The basic properties of $\rho$ as a metric follow from those of $d(x,y)$. Just consider the cases for x,y,z are not all in the same component.

 

[jamilmalik]

So by construction, $\rho(x,y) = d(x,y)$ if both $x,y \in C$ or $x,y \in X \setminus C$. As for considering the cases where $x,y,z$ are not all in the same component, my book defines component of a topological space as a connected subset $C$ of $X$ which is not a proper subset of any connected subset of $X$. There is also a list of properties of the components which follow the definition, but I am unsure how to properly use this.

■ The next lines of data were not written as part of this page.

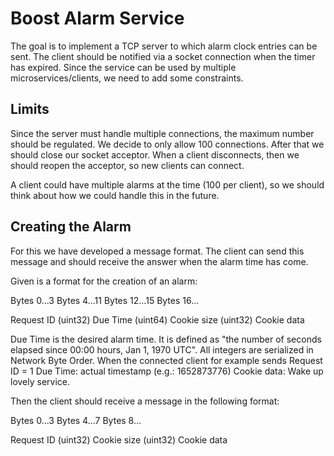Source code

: # Boost Alarm Service
The goal is to implement a TCP server to which alarm clock entries can be sent. 
The client should be notified via a socket connection when the timer has expired. 
Since the service can be used by multiple microservices/clients, we need to add some constraints.

## Limits
Since the server must handle multiple connections, the maximum number should be regulated. We decide to only allow 100 connections. After that we should close our socket acceptor. When a client disconnects, then we should reopen the acceptor, so new clients can connect.

A client could have multiple alarms at the time (100 per client), so we should think about how we could handle this in the future.

## Creating the Alarm
For this we have developed a message format. The client can send this message and should receive the answer when the alarm time has come. 

Given is a format for the creation of an alarm:

Bytes 0...3	            Bytes 4...11    	Bytes 12...15   	    Bytes 16...

Request ID (uint32)	    Due Time (uint64)	Cookie size (uint32)	Cookie data

Due Time is the desired alarm time. It is defined as "the number of seconds elapsed since 00:00 hours, Jan 1, 1970 UTC".
All integers are serialized in Network Byte Order.
When the connected client for example sends Request ID = 1 Due Time: actual timestamp (e.g.: 1652873776) Cookie data: Wake up lovely service.

Then the client should receive a message in the following format:

Bytes 0...3	        Bytes 4...7	            Bytes 8...

Request ID (uint32)	Cookie size (uint32)	Cookie data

I get the feeling that showing the triangle inequality would look something like this:

if $\rho(x,z) \leq \rho(x,y) + \rho(y,z)$, then let $\rho(x,y) = d(x,y)+50$ and let $\rho(y,z) = d(x,y)+50$ so that we get $\rho(x,z) \leq d(x,y) +100$. Does this seem correct? Many thanks for your time and assistance.

 

[Dick]

So by construction, $\rho(x,y) = d(x,y)$ if both $x,y \in C$ or $x,y \in X \setminus C$. As for considering the cases where $x,y,z$ are not all in the same component, my book defines component of a topological space as a connected subset $C$ of $X$ which is not a proper subset of any connected subset of $X$. There is also a list of properties of the components which follow the definition, but I am unsure how to properly use this.

I get the feeling that showing the triangle inequality would look something like this:

if $\rho(x,z) \leq \rho(x,y) + \rho(y,z)$, then let $\rho(x,y) = d(x,y)+50$ and let $\rho(y,z) = d(x,y)+50$ so that we get $\rho(x,z) \leq d(x,y) +100$. Does this seem correct? Many thanks for your time and assistance.

WWGD was just using the word 'component' to refer to either $C$ or $X \setminus C$. You know $d$ is a metric so use that to show the $\rho$ you defined in first post is also a metric.

So you can start by assuming $d(x,y) \le d(x,z) + d(z,y)$ for any $x, y, z$. You want to show $\rho(x,y) \le \rho(x,z) + \rho(z,y)$. Just consider the cases. It's pretty obvious if $x$, $y$ and $z$ lie in the same set, yes? Now just consider other cases, like $x$ and $y$ lie in the same set and $z$ lies in the other. Or $x$ and $z$ are in the same set and $y$ is in the other. Is the $\rho$ inequality also true then? Just substitute for what $\rho$ is in terms of $d$. Do you still get true inequalities?